Task requirements:
Please return the listing exactly as it stands, skipping any pictures.
Input data below:
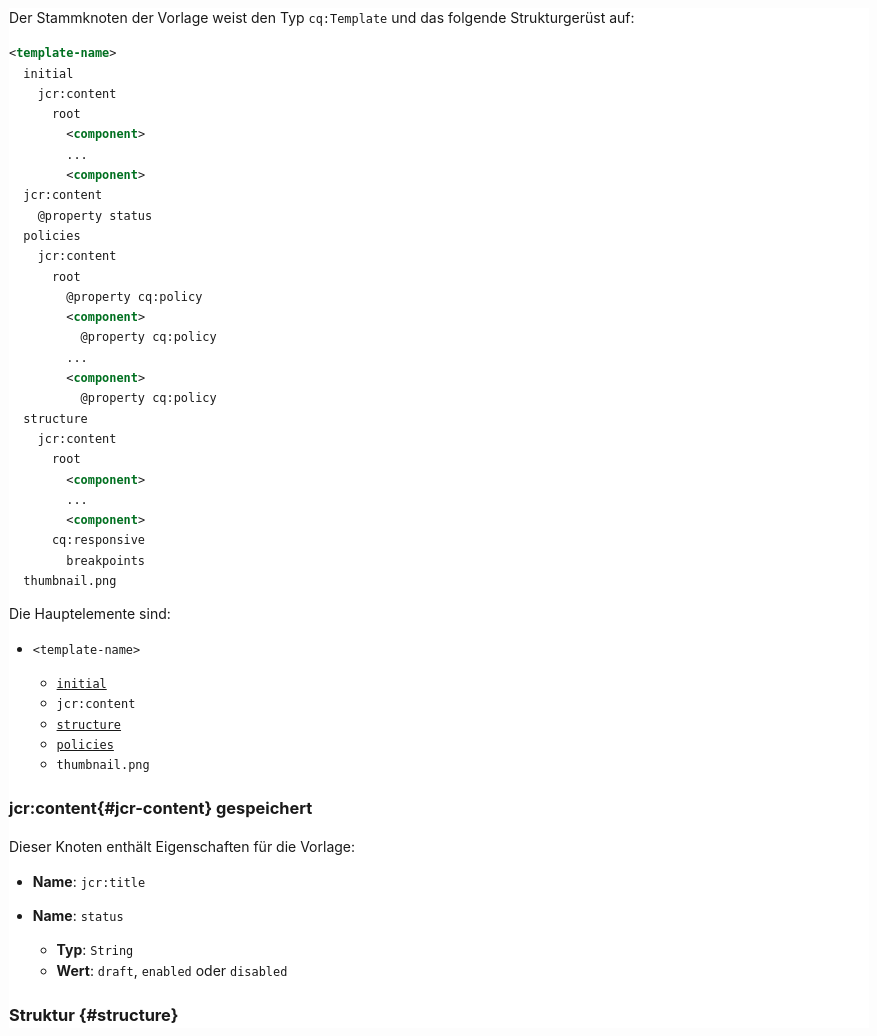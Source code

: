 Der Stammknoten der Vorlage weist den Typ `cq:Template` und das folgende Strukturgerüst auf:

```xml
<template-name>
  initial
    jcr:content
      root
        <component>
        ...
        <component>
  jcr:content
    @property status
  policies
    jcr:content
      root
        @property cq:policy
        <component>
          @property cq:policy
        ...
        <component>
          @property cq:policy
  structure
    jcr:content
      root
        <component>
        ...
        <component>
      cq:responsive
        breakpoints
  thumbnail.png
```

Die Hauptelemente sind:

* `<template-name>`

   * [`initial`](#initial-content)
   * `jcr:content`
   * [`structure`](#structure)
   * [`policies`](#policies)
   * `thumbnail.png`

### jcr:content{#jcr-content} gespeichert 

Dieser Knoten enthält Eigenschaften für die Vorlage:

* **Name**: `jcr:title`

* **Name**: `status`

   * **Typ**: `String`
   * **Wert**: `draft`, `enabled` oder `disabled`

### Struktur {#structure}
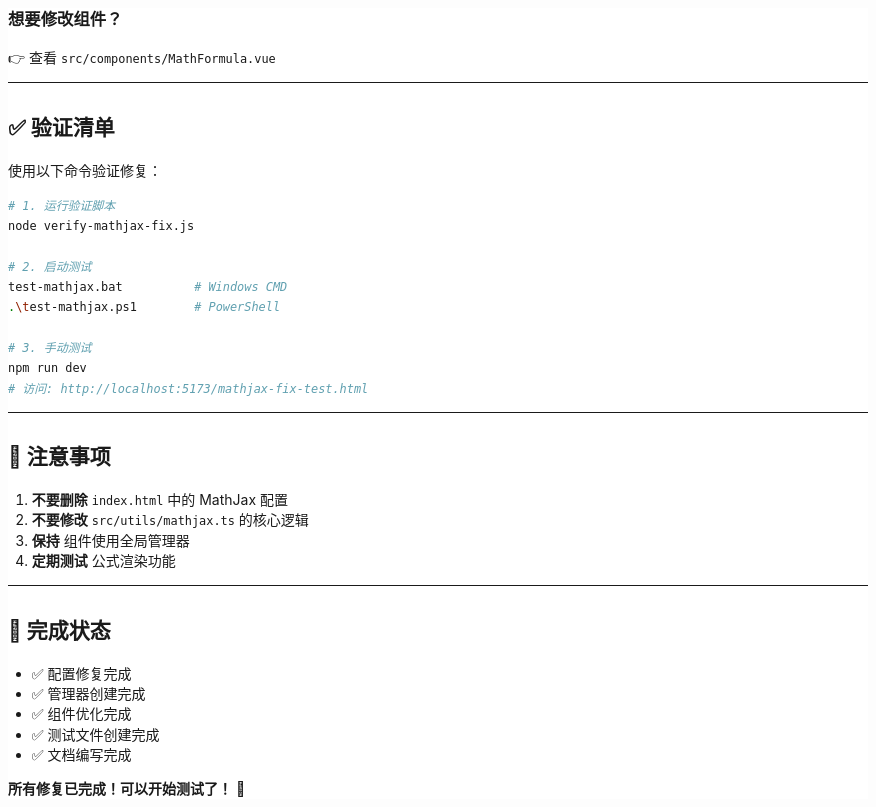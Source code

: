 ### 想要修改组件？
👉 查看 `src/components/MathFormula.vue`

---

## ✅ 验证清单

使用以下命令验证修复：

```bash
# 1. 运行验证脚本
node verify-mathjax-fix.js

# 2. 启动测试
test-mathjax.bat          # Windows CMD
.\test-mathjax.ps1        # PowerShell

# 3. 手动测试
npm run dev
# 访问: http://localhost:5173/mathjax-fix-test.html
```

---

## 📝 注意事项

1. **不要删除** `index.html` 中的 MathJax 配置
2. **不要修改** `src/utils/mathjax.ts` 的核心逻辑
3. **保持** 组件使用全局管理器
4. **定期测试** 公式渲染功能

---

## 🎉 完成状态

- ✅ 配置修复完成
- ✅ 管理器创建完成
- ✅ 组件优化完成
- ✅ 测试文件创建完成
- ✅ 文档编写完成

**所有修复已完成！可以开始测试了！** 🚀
End of Input data.
Solution to this problem:
Source code

: Der Stammknoten der Vorlage weist den Typ `cq:Template` und das folgende Strukturgerüst auf:

```xml
<template-name>
  initial
    jcr:content
      root
        <component>
        ...
        <component>
  jcr:content
    @property status
  policies
    jcr:content
      root
        @property cq:policy
        <component>
          @property cq:policy
        ...
        <component>
          @property cq:policy
  structure
    jcr:content
      root
        <component>
        ...
        <component>
      cq:responsive
        breakpoints
  thumbnail.png
```

Die Hauptelemente sind:

* `<template-name>`

   * [`initial`](#initial-content)
   * `jcr:content`
   * [`structure`](#structure)
   * [`policies`](#policies)
   * `thumbnail.png`

### jcr:content{#jcr-content} gespeichert 

Dieser Knoten enthält Eigenschaften für die Vorlage:

* **Name**: `jcr:title`

* **Name**: `status`

   * **Typ**: `String`
   * **Wert**: `draft`, `enabled` oder `disabled`

### Struktur {#structure}
Source code

: ### 想要修改组件？
👉 查看 `src/components/MathFormula.vue`

---

## ✅ 验证清单

使用以下命令验证修复：

```bash
# 1. 运行验证脚本
node verify-mathjax-fix.js

# 2. 启动测试
test-mathjax.bat          # Windows CMD
.\test-mathjax.ps1        # PowerShell

# 3. 手动测试
npm run dev
# 访问: http://localhost:5173/mathjax-fix-test.html
```

---

## 📝 注意事项

1. **不要删除** `index.html` 中的 MathJax 配置
2. **不要修改** `src/utils/mathjax.ts` 的核心逻辑
3. **保持** 组件使用全局管理器
4. **定期测试** 公式渲染功能

---

## 🎉 完成状态

- ✅ 配置修复完成
- ✅ 管理器创建完成
- ✅ 组件优化完成
- ✅ 测试文件创建完成
- ✅ 文档编写完成

**所有修复已完成！可以开始测试了！** 🚀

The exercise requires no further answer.